Benjamin Moore & Co. Ltd. is giving its own offices a makeover by introducing a CRM package designed to pool disparate sales and retailer data.
The paint company, headquartered in Toronto, deals with about 850 stores
across the country that operate under its name but are all independently owned. Benjamin Moore is in the process of rolling out Microsoft’s customer relationship management suite to its sales and customer divisions in order to expedite communication with each of those stores.
“”Throughout the course of any day, there are numerous people that have discussions with these retailers on various subjects,”” said Howard Cadesky, vice-president of finance, who also oversees the company’s IT strategy. “”They’ve complained in the past that they’ve sometimes been caught blindsided.””
The problem, said Cadesky, is that information related to sales and other business decisions from these stores is kept in different repositories or not followed up on at all.
“”We’re trying to get a common way of entering information about any contacts we’re dealing with. That’s not just retailers. It could be architects, contractors, specifiers, leads,”” he said.
Benjamin Moore went with Microsoft CRM because of its familiar interface — the company uses Outlook for e-mail — and the fact that most of its IT infrastructure is built from Microsoft components. Benjamin Moore also uses J.D. Edwards software, but to share business information with its parent company based in the U.S.
In Canada, Benjamin Moore uses MS Exchange Server 2000, Active Directory in native mode and SQL 2000. “”The MS CRM data is all going into a SQL database,”” said Karen Brodie, president of Brodie Computes Inc. The Guelph, Ont.-based integrator is putting the pieces together for Benjamin Moore.
“”There’s information that’s on their Web site, there’s other information that’s on their intranet, there are other databases — so we’re trying to integrate that into a single source,”” said Brodie.

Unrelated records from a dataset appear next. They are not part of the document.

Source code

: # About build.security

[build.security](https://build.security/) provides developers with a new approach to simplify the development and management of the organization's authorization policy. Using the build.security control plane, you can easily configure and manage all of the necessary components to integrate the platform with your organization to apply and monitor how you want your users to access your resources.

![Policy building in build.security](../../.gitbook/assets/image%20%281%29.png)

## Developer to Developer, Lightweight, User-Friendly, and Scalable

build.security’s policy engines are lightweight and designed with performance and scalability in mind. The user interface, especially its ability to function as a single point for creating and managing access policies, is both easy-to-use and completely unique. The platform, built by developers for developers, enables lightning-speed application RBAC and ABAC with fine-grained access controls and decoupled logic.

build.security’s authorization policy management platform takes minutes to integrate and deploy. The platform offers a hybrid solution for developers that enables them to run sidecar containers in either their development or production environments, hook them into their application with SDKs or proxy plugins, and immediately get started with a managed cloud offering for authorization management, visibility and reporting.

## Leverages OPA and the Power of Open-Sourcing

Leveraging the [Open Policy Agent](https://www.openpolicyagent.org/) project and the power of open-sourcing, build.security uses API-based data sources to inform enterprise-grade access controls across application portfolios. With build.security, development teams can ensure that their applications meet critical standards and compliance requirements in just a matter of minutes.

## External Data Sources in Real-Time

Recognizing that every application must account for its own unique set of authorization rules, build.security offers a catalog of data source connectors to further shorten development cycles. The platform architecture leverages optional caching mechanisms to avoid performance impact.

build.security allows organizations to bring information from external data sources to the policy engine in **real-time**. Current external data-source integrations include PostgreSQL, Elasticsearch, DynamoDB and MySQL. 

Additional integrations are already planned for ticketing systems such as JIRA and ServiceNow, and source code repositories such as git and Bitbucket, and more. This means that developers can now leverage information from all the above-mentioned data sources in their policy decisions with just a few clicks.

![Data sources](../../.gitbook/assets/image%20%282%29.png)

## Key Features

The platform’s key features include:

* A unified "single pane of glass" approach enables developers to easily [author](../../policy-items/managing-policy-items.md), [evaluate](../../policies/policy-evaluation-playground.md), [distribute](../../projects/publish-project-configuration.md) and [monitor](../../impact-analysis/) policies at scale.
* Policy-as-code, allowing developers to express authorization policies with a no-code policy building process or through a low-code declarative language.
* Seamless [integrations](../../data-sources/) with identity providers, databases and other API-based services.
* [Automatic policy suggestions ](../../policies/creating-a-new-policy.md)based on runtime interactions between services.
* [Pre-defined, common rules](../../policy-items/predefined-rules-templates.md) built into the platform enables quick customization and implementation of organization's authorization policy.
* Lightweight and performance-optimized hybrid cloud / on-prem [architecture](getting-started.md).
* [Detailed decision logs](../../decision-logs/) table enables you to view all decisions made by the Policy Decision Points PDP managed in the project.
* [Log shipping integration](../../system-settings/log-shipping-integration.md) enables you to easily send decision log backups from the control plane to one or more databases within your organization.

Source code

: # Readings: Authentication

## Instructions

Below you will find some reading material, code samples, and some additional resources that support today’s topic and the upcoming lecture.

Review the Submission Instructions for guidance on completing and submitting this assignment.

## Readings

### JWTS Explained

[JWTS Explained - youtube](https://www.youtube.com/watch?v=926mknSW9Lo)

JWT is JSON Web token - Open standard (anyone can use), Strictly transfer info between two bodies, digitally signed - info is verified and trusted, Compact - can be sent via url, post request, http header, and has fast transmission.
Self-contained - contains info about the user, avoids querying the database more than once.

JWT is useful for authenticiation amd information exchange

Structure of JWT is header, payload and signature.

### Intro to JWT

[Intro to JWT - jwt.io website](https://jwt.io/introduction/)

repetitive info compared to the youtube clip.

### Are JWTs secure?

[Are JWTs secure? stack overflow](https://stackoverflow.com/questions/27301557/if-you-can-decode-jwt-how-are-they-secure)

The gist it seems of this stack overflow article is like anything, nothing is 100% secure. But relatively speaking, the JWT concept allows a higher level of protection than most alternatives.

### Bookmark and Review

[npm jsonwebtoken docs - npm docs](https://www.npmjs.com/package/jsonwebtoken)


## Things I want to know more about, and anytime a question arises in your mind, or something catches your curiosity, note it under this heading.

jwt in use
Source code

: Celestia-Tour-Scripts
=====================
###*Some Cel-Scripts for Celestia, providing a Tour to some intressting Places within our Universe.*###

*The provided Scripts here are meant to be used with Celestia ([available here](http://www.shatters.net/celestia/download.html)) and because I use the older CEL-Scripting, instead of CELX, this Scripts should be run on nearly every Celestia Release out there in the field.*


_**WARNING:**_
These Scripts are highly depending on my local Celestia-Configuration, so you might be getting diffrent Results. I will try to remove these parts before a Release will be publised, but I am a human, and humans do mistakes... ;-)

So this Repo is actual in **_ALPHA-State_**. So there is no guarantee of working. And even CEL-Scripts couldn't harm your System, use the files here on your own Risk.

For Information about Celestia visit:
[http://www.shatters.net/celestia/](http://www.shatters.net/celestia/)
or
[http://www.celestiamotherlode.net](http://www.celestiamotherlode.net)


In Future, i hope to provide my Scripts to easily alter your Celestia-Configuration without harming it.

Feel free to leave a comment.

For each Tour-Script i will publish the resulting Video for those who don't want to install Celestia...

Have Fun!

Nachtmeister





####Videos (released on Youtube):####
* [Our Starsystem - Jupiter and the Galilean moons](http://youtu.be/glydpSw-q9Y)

Benjamin Moore will also be rolling out MS CRM to its customer service representatives. The company offers a service whereby customers can call and request decorators and painters to come to their home to offer tips or actually do the painting. The service is also available through Benjamin Moore’s Web site.
MS CRM will be installed to help customer reps keep track of these demands and log them in a database, which should also make it easier for follow-up, said Cadesky.
“”One of the main advantages is that it gives you workflow, so it will automate the process of assigning. We promise a customer we’ll get back to them within 24 hours and we want to make sure we can keep to those promises,”” he said.
Benjamin Moore was originally just going to use the standard edition of MS CRM but switched up to the professional edition when it was decided that the rollout would also include customer service reps.
Benjamin Moore may upgrade its current version of Microsoft Office — most users are on 2000 — to Office 2003 “”so they can get the benefits of Microsoft’s new information bridge framework (which) provides more functionality directly into Word and Excel,”” said Brodie.
The company hasn’t communicated the changes to its 850 retailers, but plans to do so closer to the actual roll out time. Cadesky said that the customer service portion should be ready by the end of this year with the sales portion to follow in early 2005.
The Canadian Benjamin Moore company is being used as the testing ground for MS CRM, said Cadesky. The American parent may follow suit, pending assessment. That model has been used for other programs in the past, he said.